El año pasado, la lluvia anegó los sembrados de maíz de Sonia María Ayala y la familia Borja. Seis meses después, Marcos Linares no recogió “ni un granito” de frijoles porque la sequía impidió la floración. Igual que otro puñado de agricultores y pescadores artesanales, apenas consiguen lo suficiente para subsistir. Ya se han acostumbrado a ver cómo los más jóvenes se van a trabajar como asalariados en la construcción de un puente en la frontera o en un restaurante en Estados Unidos.

Unos y otros padecen los efectos de fenómenos meteorológicos extremos. Además de las fronteras comunes, Guatemala, Honduras y El Salvador comparten una posición geográfica que los hace vulnerables al cambio climático por estar en la ruta de los huracanes y su exposición a los fenómenos de El Niño y de La Niña.
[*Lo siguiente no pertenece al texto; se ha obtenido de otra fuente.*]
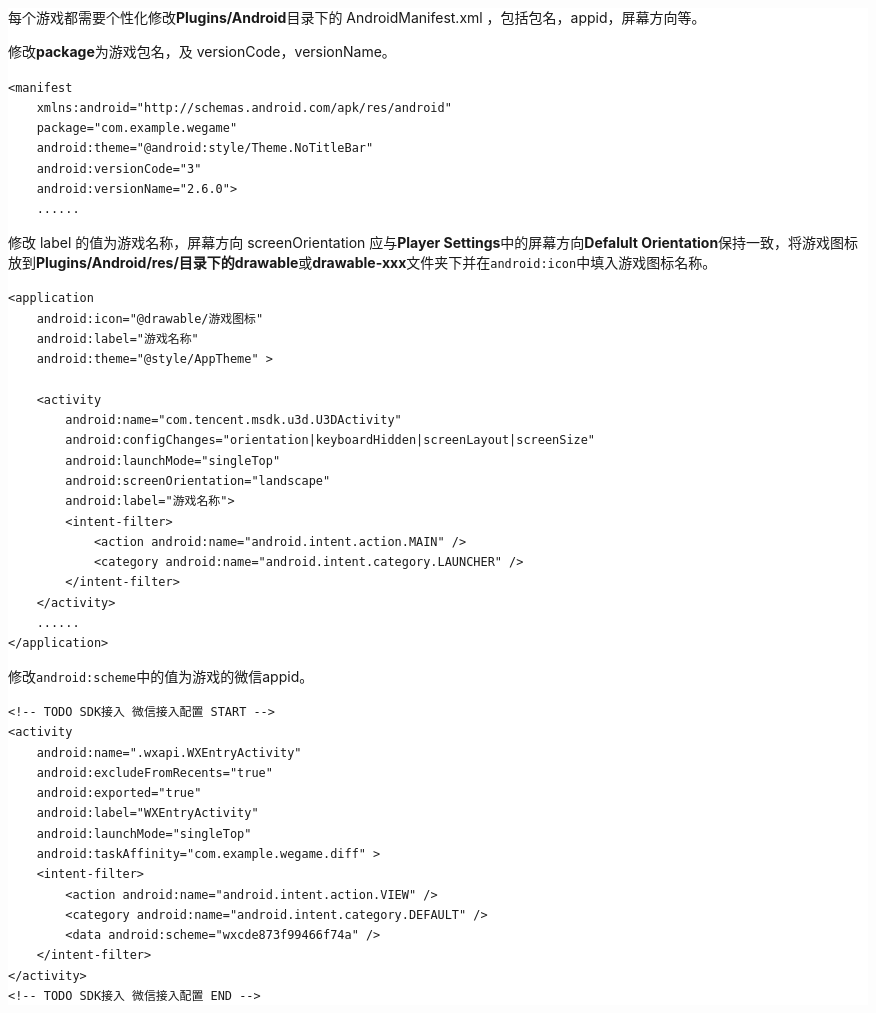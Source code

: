 每个游戏都需要个性化修改**Plugins/Android**目录下的 AndroidManifest.xml ，包括包名，appid，屏幕方向等。


修改**package**为游戏包名，及 versionCode，versionName。
```
<manifest
    xmlns:android="http://schemas.android.com/apk/res/android"
    package="com.example.wegame"
    android:theme="@android:style/Theme.NoTitleBar"
    android:versionCode="3"
    android:versionName="2.6.0"> 
    ......
```

修改 label 的值为游戏名称，屏幕方向 screenOrientation 应与**Player Settings**中的屏幕方向**Defalult Orientation**保持一致，将游戏图标放到**Plugins/Android/res/**目录下的**drawable**或**drawable-xxx**文件夹下并在`android:icon`中填入游戏图标名称。
```
<application
    android:icon="@drawable/游戏图标"
    android:label="游戏名称"
    android:theme="@style/AppTheme" >

    <activity
        android:name="com.tencent.msdk.u3d.U3DActivity"
        android:configChanges="orientation|keyboardHidden|screenLayout|screenSize"
        android:launchMode="singleTop"
        android:screenOrientation="landscape"
        android:label="游戏名称">
        <intent-filter>
            <action android:name="android.intent.action.MAIN" />
            <category android:name="android.intent.category.LAUNCHER" />
        </intent-filter>
    </activity>
    ......
</application>
```

修改`android:scheme`中的值为游戏的微信appid。
```
<!-- TODO SDK接入 微信接入配置 START -->
<activity
    android:name=".wxapi.WXEntryActivity"
    android:excludeFromRecents="true"
    android:exported="true"
    android:label="WXEntryActivity"
    android:launchMode="singleTop"
    android:taskAffinity="com.example.wegame.diff" >
    <intent-filter>
        <action android:name="android.intent.action.VIEW" />
        <category android:name="android.intent.category.DEFAULT" />
        <data android:scheme="wxcde873f99466f74a" />
    </intent-filter>
</activity>
<!-- TODO SDK接入 微信接入配置 END -->
```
Según la Comisión Económica para América Latina (Cepal), 2020 —año de las tormentas Eta e Iota— tuvo la temporada de huracanes más activa de la historia con 30 tormentas tropicales, de las cuales 13 se convirtieron en huracanes. “Esto muestra el riesgo dinámico que el cambio climático impone a la región”, dice el organismo.
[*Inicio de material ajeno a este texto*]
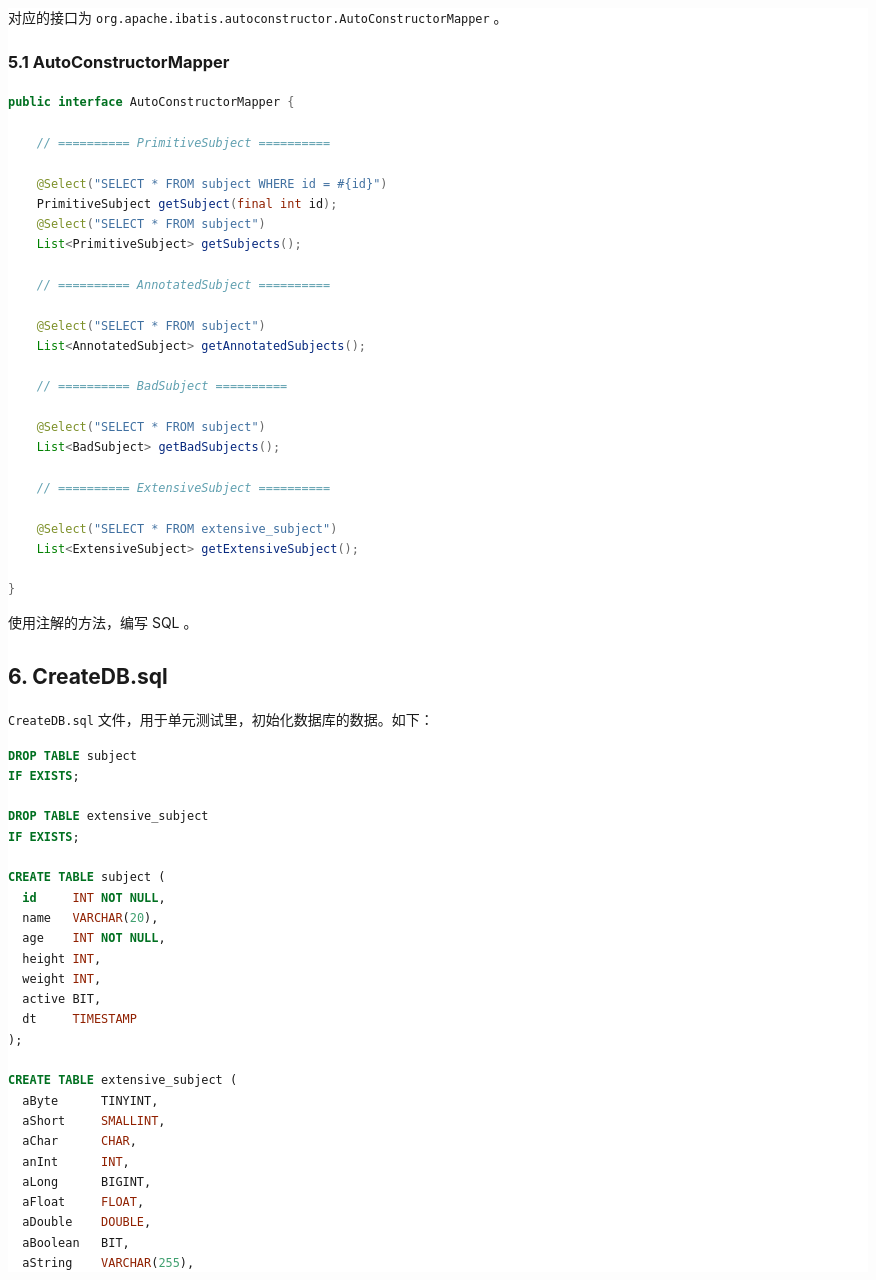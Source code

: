 对应的接口为 `org.apache.ibatis.autoconstructor.AutoConstructorMapper` 。

### 5.1 AutoConstructorMapper

```java
public interface AutoConstructorMapper {

    // ========== PrimitiveSubject ==========

    @Select("SELECT * FROM subject WHERE id = #{id}")
    PrimitiveSubject getSubject(final int id);
    @Select("SELECT * FROM subject")
    List<PrimitiveSubject> getSubjects();

    // ========== AnnotatedSubject ==========

    @Select("SELECT * FROM subject")
    List<AnnotatedSubject> getAnnotatedSubjects();

    // ========== BadSubject ==========

    @Select("SELECT * FROM subject")
    List<BadSubject> getBadSubjects();

    // ========== ExtensiveSubject ==========

    @Select("SELECT * FROM extensive_subject")
    List<ExtensiveSubject> getExtensiveSubject();

}
```

使用注解的方法，编写 SQL 。

## 6. CreateDB.sql

`CreateDB.sql` 文件，用于单元测试里，初始化数据库的数据。如下：

```sql
DROP TABLE subject
IF EXISTS;

DROP TABLE extensive_subject
IF EXISTS;

CREATE TABLE subject (
  id     INT NOT NULL,
  name   VARCHAR(20),
  age    INT NOT NULL,
  height INT,
  weight INT,
  active BIT,
  dt     TIMESTAMP
);

CREATE TABLE extensive_subject (
  aByte      TINYINT,
  aShort     SMALLINT,
  aChar      CHAR,
  anInt      INT,
  aLong      BIGINT,
  aFloat     FLOAT,
  aDouble    DOUBLE,
  aBoolean   BIT,
  aString    VARCHAR(255),
```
Estas condiciones, unidas a la pobreza en las zonas que habitan y a la falta de acciones efectivas del Estado, impulsan el éxodo interno y hacia otros países, un fenómeno en constante crecimiento. El Atlas de la migración en los países del norte de Centroamérica, publicado en 2018 por Cepal y la Organización de las Naciones Unidas para la Alimentación y la Agricultura (FAO) señala que “entre las rondas censales de 2000 y 2010, el número de latinoamericanos que viven en un lugar distinto al de su nacimiento aumentó alrededor del 32 %. La subregión de Centroamérica muestra un incremento del 35 %, mientras que en los países del norte de Centroamérica (NCA) el promedio asciende al 59 %”.

No hay certeza de cuántas de esas personas son migrantes climáticos, entre otras razones porque las estadísticas no son actuales o porque los países no discriminan los motivos de la emigración. También ocurre que los habitantes de las poblaciones afectadas por los fenómenos extremos relacionan la ida de sus familiares con factores económicos, pero no establecen la conexión con el cambio climático.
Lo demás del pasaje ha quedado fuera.